This supervisory statement is addressed to all insurance firms within the scope of Solvency II reporting under UK generally accepted accounting principles (GAAP) rather than using international accounting standards (IFRS).
The statement was subject to public consultation and reflects feedback received by the PRA. Some comments suggested altering wording and these suggestions have been accepted where clarity would be improved. There is no change in policy.
The PRA is publishing this statement to expand on its general approach as set out in its Insurance Approach document. By clearly and consistently explaining its views in this area, the PRA seeks to advance its statutory objectives of ensuring the safety and soundness of the firms it regulates, and contributing to securing an appropriate degree of protection for policyholders.

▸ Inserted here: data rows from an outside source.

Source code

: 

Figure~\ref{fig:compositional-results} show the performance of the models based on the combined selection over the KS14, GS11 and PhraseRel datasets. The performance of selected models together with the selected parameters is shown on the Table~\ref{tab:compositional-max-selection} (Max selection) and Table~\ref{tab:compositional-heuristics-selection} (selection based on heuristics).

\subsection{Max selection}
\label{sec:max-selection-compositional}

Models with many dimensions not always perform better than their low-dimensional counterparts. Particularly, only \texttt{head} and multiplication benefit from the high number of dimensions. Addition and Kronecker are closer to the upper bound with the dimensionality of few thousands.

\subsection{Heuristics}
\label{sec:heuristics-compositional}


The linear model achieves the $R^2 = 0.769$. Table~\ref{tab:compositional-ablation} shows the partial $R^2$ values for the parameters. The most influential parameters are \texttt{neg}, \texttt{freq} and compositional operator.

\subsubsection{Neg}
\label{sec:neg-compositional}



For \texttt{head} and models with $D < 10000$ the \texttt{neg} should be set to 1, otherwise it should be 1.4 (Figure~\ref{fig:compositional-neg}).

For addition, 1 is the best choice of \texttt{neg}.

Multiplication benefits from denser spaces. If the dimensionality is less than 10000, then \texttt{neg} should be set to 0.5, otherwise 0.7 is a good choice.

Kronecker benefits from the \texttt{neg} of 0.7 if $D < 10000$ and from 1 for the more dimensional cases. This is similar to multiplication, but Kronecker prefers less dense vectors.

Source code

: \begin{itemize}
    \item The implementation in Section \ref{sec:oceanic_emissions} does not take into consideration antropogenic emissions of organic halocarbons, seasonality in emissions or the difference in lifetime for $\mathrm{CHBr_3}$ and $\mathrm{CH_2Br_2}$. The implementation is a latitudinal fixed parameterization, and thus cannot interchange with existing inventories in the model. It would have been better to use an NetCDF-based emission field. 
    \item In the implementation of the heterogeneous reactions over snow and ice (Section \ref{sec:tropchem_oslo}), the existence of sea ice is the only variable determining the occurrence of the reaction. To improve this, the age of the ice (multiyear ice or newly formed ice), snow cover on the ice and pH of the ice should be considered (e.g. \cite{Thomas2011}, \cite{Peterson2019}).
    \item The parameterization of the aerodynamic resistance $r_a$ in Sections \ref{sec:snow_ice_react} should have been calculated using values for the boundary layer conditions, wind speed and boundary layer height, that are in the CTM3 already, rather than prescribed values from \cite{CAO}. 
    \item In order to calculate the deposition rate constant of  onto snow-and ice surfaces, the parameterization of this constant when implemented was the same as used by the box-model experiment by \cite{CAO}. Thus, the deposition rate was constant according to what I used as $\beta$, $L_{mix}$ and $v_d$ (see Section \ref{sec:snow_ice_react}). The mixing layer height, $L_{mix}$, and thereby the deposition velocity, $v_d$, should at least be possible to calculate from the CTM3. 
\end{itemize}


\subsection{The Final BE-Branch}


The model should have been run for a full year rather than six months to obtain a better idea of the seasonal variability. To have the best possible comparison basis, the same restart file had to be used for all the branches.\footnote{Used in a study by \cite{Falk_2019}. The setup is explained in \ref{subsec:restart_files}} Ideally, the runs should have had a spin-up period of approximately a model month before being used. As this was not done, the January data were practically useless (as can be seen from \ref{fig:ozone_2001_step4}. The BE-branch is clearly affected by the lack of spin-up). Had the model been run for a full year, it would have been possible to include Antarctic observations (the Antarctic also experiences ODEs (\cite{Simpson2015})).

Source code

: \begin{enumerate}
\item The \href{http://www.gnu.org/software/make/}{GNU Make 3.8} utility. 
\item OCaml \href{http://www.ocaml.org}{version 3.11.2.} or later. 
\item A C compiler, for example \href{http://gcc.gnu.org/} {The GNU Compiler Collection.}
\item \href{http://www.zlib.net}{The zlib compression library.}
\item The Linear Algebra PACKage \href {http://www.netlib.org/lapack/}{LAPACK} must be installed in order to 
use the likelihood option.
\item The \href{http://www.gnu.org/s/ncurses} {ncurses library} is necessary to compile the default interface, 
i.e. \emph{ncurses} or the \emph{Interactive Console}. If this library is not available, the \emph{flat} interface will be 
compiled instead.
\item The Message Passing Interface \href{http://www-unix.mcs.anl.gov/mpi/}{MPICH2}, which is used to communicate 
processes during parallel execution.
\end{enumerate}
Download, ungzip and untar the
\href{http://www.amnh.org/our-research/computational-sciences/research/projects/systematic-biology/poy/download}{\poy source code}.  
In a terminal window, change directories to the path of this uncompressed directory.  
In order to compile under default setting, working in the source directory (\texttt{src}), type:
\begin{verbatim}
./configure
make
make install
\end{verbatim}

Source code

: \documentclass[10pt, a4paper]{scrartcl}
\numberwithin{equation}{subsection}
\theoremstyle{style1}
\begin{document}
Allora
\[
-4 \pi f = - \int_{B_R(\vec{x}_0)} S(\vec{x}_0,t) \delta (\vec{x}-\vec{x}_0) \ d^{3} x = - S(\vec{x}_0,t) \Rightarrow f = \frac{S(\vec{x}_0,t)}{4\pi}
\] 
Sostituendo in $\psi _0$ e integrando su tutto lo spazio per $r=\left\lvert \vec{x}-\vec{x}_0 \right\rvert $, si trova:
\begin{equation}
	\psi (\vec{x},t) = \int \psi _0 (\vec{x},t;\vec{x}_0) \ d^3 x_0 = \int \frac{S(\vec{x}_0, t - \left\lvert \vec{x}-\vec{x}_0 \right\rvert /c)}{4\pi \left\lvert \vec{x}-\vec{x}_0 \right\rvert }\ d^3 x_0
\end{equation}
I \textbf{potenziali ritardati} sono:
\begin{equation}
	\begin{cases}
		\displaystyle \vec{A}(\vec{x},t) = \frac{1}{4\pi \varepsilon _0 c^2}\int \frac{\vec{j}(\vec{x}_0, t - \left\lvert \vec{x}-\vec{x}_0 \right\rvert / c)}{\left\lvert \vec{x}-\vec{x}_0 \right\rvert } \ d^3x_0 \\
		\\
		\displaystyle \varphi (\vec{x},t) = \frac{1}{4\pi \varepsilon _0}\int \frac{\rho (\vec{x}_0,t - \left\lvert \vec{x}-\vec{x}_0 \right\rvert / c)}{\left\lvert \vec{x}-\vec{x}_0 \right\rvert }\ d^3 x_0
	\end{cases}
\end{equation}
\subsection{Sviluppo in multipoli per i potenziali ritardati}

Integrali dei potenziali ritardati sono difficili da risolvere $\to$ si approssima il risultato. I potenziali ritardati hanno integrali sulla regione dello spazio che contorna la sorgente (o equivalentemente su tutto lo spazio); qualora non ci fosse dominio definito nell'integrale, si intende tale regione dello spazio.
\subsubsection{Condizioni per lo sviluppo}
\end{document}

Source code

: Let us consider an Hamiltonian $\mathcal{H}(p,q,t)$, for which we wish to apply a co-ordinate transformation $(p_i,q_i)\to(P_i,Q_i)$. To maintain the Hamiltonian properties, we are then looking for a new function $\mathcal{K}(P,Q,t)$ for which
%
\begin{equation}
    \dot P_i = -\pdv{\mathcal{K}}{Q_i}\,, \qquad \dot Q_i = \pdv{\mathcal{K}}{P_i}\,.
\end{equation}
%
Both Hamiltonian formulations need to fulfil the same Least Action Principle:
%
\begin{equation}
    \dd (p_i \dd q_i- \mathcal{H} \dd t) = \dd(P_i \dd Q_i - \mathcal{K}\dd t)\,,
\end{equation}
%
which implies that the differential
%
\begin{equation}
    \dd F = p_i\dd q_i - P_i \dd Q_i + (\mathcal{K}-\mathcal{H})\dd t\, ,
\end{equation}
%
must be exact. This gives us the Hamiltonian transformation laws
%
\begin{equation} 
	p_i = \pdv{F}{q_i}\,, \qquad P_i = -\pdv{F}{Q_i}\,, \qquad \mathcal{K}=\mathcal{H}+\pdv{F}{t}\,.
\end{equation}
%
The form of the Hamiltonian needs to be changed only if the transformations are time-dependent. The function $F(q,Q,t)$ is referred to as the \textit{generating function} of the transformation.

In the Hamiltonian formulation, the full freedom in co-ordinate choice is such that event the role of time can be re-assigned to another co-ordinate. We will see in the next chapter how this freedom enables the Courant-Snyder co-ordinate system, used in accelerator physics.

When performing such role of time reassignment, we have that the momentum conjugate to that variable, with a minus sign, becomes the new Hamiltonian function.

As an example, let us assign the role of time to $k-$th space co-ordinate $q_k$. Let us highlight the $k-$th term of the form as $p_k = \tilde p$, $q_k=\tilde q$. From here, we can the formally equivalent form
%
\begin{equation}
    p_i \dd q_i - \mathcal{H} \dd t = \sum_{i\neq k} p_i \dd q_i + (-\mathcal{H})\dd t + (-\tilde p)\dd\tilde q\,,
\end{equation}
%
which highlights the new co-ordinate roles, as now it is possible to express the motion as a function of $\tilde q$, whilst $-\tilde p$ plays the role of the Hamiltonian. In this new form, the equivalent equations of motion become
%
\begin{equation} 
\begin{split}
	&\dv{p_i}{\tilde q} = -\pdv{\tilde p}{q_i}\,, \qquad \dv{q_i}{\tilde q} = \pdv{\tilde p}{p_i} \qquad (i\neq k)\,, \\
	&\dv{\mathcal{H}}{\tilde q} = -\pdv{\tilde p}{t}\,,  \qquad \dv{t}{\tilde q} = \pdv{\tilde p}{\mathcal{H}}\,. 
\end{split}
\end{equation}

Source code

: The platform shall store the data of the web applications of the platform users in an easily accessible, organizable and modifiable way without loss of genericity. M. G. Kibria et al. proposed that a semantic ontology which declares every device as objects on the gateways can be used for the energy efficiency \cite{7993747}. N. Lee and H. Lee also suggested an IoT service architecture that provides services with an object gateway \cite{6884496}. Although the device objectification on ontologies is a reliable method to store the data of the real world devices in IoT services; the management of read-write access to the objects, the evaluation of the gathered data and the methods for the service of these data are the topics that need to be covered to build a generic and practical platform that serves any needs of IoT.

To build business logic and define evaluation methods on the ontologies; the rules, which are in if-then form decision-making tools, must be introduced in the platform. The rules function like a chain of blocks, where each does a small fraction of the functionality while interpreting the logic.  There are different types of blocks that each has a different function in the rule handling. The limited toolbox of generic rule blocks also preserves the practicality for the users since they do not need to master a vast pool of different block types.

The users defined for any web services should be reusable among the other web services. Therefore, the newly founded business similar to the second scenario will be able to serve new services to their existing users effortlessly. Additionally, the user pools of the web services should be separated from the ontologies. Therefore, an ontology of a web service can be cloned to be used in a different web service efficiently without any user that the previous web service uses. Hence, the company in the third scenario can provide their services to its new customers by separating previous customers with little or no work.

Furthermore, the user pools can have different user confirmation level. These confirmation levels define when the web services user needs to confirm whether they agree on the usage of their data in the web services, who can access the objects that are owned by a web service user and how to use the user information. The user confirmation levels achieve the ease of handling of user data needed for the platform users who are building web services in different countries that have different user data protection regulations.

Article 9 of the Solvency II Regulation (EU) 2015/35 (‘the Solvency II Regulation’) contains a derogation (‘the derogation’) for firms within the scope of Solvency II for which annual financial statements and consolidated financial statements (if any) are prepared under UK generally accepted accounting principles. This allows firms the option of recognising and valuing assets and liabilities under UK GAAP for Solvency II purposes if:
- UK GAAP is consistent with Article 75 of the Solvency II Directive;
- the valuation method is proportionate to the nature, scale, and complexity inherent in the business of the undertaking; and
- the process of valuing the assets and liabilities using international accounting standards would impose costs which are disproportionate with respect to the total administrative expenses of the firm.
Any firm that relies on the derogation will still be expected to apply in full the remaining valuation requirements of the Solvency II Regulation, regardless of whether the UK GAAP provisions are consistent with Article 75 of the Solvency II Directive.
For insurance firms, most of the differences between UK GAAP and international accounting standards relate only to the level of detail which must be disclosed. Since the derogation addresses recognition and valuation of assets and liabilities rather than their disclosure, it is expected to have a limited effect in the United Kingdom.